I made these shoes for myself. I was very pleased to learn that the shoes are extremely comfortable overall, and that the caiman leather has performed very well on review. At the time of writing, I’ve used them for about 7 full days (though not in a row). These have been full hour days at the office, including 30 minute lunch walks. I had initially been worried about the ossification in the caiman leather potentially causing troubles pertaining to comfort or durability of the vamp, but have thus far not detected any such problems. (At least after 7+ days, they still look brand new aside from outsole wear.)

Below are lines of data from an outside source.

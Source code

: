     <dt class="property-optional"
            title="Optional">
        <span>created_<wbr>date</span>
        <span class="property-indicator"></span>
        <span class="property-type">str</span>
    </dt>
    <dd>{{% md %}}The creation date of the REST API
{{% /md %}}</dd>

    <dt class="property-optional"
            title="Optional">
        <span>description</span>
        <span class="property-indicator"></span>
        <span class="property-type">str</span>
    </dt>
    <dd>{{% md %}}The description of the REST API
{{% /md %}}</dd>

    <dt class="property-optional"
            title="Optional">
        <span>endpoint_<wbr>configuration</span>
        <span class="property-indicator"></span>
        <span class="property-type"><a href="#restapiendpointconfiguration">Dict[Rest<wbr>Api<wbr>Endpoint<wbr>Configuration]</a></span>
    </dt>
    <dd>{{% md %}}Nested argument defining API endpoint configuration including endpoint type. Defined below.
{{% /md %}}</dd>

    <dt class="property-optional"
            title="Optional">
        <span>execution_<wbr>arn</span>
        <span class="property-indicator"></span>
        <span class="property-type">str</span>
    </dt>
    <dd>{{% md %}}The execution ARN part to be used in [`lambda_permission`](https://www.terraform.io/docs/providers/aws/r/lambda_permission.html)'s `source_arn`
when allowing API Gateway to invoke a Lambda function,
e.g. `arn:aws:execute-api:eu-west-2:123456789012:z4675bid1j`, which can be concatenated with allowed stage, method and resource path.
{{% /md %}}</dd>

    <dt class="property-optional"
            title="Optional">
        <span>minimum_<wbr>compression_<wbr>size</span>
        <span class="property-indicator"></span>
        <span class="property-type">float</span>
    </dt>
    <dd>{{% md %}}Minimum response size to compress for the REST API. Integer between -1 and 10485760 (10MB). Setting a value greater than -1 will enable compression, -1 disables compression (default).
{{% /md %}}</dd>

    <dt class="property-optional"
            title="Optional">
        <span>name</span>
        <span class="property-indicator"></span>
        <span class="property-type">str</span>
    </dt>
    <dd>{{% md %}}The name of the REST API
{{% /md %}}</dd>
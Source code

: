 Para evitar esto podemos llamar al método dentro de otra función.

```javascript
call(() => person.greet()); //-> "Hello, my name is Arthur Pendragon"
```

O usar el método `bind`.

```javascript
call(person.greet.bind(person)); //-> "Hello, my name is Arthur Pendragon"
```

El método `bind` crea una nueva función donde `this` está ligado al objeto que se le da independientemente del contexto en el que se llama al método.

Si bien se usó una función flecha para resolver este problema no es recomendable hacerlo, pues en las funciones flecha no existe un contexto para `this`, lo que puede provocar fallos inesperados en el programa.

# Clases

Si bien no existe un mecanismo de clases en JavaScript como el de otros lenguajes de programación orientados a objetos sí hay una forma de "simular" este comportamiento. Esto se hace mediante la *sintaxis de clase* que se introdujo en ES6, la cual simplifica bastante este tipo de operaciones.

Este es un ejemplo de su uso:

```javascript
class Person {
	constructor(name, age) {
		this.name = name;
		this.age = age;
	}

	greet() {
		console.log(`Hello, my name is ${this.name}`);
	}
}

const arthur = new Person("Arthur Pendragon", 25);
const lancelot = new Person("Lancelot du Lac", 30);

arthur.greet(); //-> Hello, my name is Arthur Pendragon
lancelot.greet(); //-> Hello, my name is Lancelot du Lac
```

This post is a summary of the finished shoes – in the construction post, I describe how the shoes were made.

I posted about these shoes on my Instagram account and in various Facebook forums a while back, making this blog post a bit late. Oh well, here they are on my driveway. Note the detail of blue suede at the heel part of the lining.

A view of the waist from my lawn:

Toe and steam details:

I used Saphir Reptan to polish the caimain, and regular Saphir products (renovateur medaille d’or, creme 1925 pommadier, pate de luxe medaille d’or) to shine the boxcalf parts. I was pleased to see that the Reptan cream really did a good job of bringing luster to the caiman leather.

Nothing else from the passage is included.